◆ TASK TO CARRY OUT ◆
Beginning with the line that has "If no, then", please write out the remaining lines of the material exactly, the last one included.

◆ ENTRIES PROVIDED ◆
---

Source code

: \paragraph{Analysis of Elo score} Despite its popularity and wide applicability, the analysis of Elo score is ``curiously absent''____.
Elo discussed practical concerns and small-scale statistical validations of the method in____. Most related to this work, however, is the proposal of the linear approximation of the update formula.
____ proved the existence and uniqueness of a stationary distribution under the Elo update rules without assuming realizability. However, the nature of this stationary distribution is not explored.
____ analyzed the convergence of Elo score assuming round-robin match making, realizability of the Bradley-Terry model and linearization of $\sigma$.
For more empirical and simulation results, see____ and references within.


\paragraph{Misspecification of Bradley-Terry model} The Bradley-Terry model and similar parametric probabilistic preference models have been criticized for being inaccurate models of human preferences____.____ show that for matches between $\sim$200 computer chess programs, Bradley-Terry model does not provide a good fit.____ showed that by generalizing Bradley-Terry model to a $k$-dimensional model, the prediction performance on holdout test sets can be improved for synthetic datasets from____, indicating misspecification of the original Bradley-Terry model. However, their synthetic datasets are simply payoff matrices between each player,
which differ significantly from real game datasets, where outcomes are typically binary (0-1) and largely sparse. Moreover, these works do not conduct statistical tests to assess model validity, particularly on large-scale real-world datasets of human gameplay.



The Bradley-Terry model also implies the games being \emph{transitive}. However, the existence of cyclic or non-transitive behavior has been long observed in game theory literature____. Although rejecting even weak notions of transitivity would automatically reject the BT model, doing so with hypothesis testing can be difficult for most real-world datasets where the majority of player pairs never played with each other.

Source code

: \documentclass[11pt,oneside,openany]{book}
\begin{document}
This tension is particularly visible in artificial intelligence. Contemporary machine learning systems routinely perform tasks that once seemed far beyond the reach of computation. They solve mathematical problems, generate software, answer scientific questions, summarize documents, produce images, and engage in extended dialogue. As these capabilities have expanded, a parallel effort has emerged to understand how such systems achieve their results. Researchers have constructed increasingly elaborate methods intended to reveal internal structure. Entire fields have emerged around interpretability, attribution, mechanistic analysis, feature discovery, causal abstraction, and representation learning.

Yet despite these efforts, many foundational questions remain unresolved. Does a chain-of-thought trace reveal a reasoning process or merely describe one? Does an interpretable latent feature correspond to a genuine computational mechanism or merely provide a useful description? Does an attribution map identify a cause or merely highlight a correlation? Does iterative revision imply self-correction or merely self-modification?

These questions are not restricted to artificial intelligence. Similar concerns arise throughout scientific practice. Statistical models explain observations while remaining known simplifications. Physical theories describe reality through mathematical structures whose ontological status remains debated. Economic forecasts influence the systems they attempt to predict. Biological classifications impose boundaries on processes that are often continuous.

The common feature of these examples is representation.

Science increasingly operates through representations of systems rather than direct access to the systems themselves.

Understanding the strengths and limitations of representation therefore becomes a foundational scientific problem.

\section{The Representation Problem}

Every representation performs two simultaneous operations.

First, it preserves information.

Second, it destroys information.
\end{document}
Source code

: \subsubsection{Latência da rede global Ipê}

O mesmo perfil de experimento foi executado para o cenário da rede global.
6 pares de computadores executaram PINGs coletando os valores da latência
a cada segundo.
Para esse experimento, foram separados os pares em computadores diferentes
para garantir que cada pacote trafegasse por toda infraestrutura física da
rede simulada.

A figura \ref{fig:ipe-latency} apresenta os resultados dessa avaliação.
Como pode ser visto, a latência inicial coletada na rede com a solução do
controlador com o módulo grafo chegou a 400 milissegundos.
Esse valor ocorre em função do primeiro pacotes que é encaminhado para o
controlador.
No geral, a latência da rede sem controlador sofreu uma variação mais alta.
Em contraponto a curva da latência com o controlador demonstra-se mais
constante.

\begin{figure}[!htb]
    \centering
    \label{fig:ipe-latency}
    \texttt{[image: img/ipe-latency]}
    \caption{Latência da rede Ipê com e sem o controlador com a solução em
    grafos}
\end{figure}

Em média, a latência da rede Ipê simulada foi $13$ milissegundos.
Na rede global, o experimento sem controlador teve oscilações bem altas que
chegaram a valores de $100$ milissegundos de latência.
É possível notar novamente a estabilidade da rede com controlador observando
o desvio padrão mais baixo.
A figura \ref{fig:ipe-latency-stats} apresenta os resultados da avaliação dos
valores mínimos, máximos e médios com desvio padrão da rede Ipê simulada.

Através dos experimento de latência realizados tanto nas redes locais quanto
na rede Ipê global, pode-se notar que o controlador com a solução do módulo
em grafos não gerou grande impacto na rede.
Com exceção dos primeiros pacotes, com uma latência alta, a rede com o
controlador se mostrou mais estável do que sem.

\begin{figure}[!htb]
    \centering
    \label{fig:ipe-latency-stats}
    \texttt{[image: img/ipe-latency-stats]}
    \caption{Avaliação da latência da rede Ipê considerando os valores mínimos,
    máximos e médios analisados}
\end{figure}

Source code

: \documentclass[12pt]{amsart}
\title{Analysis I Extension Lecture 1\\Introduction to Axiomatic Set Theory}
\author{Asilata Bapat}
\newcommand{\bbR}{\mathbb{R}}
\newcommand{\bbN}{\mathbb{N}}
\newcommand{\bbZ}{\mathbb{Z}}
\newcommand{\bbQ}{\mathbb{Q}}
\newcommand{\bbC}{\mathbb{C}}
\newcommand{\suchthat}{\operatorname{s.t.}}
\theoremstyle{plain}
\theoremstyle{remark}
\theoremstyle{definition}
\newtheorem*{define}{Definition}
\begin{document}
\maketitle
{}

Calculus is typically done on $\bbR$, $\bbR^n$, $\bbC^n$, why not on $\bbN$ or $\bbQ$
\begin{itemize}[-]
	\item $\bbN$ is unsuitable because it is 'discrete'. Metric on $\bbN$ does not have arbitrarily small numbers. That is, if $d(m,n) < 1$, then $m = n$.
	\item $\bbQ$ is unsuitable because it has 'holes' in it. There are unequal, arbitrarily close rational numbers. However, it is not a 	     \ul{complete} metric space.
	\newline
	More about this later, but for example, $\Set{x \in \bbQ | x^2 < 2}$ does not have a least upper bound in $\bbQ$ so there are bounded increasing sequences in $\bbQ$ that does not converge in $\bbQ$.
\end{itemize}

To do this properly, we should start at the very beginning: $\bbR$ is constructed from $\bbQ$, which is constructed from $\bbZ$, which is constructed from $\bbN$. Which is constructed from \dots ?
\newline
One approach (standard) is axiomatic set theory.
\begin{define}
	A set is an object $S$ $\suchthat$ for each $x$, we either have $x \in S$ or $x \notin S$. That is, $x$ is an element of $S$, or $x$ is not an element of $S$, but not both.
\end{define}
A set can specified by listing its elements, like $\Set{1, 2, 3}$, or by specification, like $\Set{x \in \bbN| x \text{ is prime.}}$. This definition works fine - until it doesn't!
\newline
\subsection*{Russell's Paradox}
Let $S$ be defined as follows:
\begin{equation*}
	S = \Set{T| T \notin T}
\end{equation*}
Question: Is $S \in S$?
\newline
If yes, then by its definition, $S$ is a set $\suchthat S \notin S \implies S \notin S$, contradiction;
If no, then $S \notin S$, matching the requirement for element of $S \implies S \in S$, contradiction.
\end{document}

---

◆ TASK OUTPUT ◆
If no, then $S \notin S$, matching the requirement for element of $S \implies S \in S$, contradiction.
\end{document}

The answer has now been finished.